TASK:
Tally the lines in the entries below where the string "Production" occurs. Reply with the total alone.

[Saved data entries]
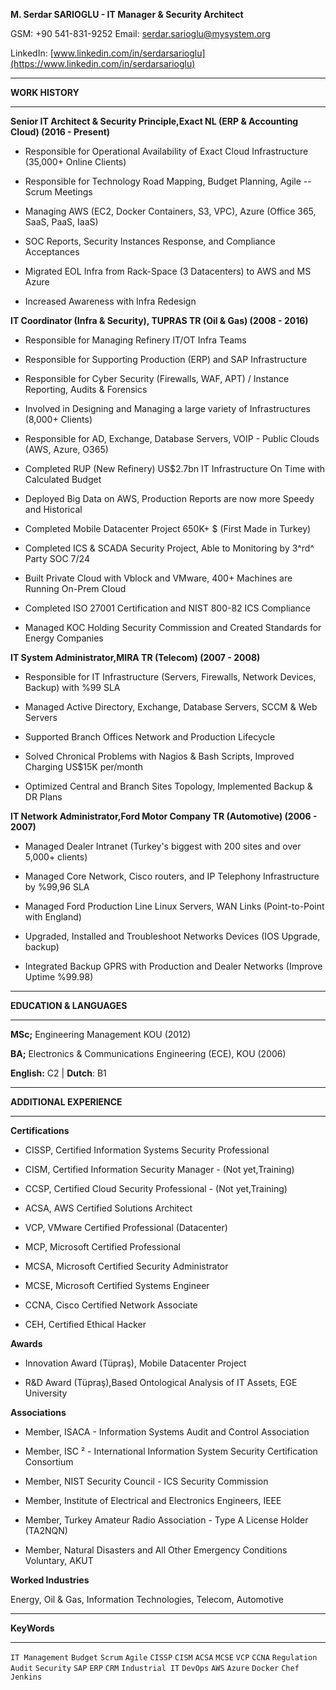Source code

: **M. Serdar SARIOGLU - IT Manager & Security Architect**

GSM: +90 541-831-9252 Email: <serdar.sarioglu@mysystem.org>

LinkedIn:
[www.linkedin.com/in/serdarsarioglu](https://www.linkedin.com/in/serdarsarioglu)


-------------------------------------------------------------- ------------------
**WORK HISTORY**
-------------------------------------------------------------- ------------------

**Senior IT Architect & Security Principle,Exact NL (ERP & Accounting Cloud) (2016 - Present)**

-   Responsible for Operational Availability of Exact Cloud
    Infrastructure (35,000+ Online Clients)

-   Responsible for Technology Road Mapping, Budget Planning, Agile --
    Scrum Meetings

-   Managing AWS (EC2, Docker Containers, S3, VPC), Azure (Office 365,
    SaaS, PaaS, IaaS)

-   SOC Reports, Security Instances Response, and Compliance Acceptances



-   Migrated EOL Infra from Rack-Space (3 Datacenters) to AWS and MS
    Azure

-   Increased Awareness with Infra Redesign



**IT Coordinator (Infra & Security), TUPRAS TR (Oil & Gas) (2008 - 2016)**


-   Responsible for Managing Refinery IT/OT Infra Teams

-   Responsible for Supporting Production (ERP) and SAP Infrastructure

-   Responsible for Cyber Security (Firewalls, WAF, APT) / Instance
    Reporting, Audits & Forensics

-   Involved in Designing and Managing a large variety of
    Infrastructures (8,000+ Clients)

-   Responsible for AD, Exchange, Database Servers, VOIP - Public Clouds
    (AWS, Azure, O365)

<!-- -->

-   Completed RUP (New Refinery) US\$2.7bn IT Infrastructure On Time
    with Calculated Budget

-   Deployed Big Data on AWS, Production Reports are now more Speedy and
    Historical

-   Completed Mobile Datacenter Project 650K+ \$ (First Made in Turkey)

-   Completed ICS & SCADA Security Project, Able to Monitoring by 3^rd^
    Party SOC 7/24

-   Built Private Cloud with Vblock and VMware, 400+ Machines are
    Running On-Prem Cloud

-   Completed ISO 27001 Certification and NIST 800-82 ICS Compliance

-   Managed KOC Holding Security Commission and Created Standards for
    Energy Companies



**IT System Administrator,MIRA TR (Telecom) (2007 - 2008)**
  
-   Responsible for IT Infrastructure (Servers, Firewalls, Network
    Devices, Backup) with %99 SLA

-   Managed Active Directory, Exchange, Database Servers, SCCM & Web
    Servers

-   Supported Branch Offices Network and Production Lifecycle

<!-- -->

-   Solved Chronical Problems with Nagios & Bash Scripts, Improved
    Charging US\$15K per/month

-   Optimized Central and Branch Sites Topology, Implemented Backup & DR
    Plans

 
**IT Network Administrator,Ford Motor Company TR (Automotive) (2006 - 2007)**


-   Managed Dealer Intranet (Turkey\'s biggest with 200 sites and over
    5,000+ clients)

-   Managed Core Network, Cisco routers, and IP Telephony Infrastructure
    by %99,96 SLA

-   Managed Ford Production Line Linux Servers, WAN Links
    (Point-to-Point with England)

<!-- -->

-   Upgraded, Installed and Troubleshoot Networks Devices (IOS Upgrade,
    backup)

-   Integrated Backup GPRS with Production and Dealer Networks (Improve
    Uptime %99.98)

-------------------------------------------------------------- ------------------
**EDUCATION & LANGUAGES**
-------------------------------------------------------------- ------------------

**MSc;** Engineering Management KOU (2012)

**BA;** Electronics & Communications Engineering (ECE), KOU (2006)

**English:** C2 \| **Dutch**: B1

-------------------------------------------------------------- ------------------
**ADDITIONAL EXPERIENCE**
-------------------------------------------------------------- ------------------

**Certifications**

-   CISSP, Certified Information Systems Security Professional

-   CISM, Certified Information Security Manager - (Not yet,Training)

-   CCSP, Certified Cloud Security Professional - (Not yet,Training)

-   ACSA, AWS Certified Solutions Architect

-   VCP, VMware Certified Professional (Datacenter)

-   MCP, Microsoft Certified Professional

-   MCSA, Microsoft Certified Security Administrator

-   MCSE, Microsoft Certified Systems Engineer

-   CCNA, Cisco Certified Network Associate

-   CEH, Certified Ethical Hacker


**Awards**

-   Innovation Award (Tüpraş), Mobile Datacenter Project

-   R&D Award (Tüpraş),Based Ontological Analysis of IT Assets, EGE University


**Associations**

-   Member, ISACA - Information Systems Audit and Control Association

-   Member, ISC ² - International Information System Security Certification Consortium

-   Member, NIST Security Council - ICS Security Commission

-   Member, Institute of Electrical and Electronics Engineers, IEEE

-   Member, Turkey Amateur Radio Association - Type A License Holder (TA2NQN)

-   Member, Natural Disasters and All Other Emergency Conditions Voluntary, AKUT


**Worked Industries**

Energy, Oil & Gas, Information Technologies, Telecom, Automotive

-------------------------------------------------------------- ------------------
**KeyWords**
-------------------------------------------------------------- ------------------
`IT Management` `Budget` `Scrum` `Agile` `CISSP` `CISM` `ACSA` `MCSE` `VCP` `CCNA` `Regulation` `Audit` `Security` `SAP` `ERP` `CRM` `Industrial IT` `DevOps` `AWS` `Azure` `Docker` `Chef` `Jenkins`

EXPECTED ANSWER:
5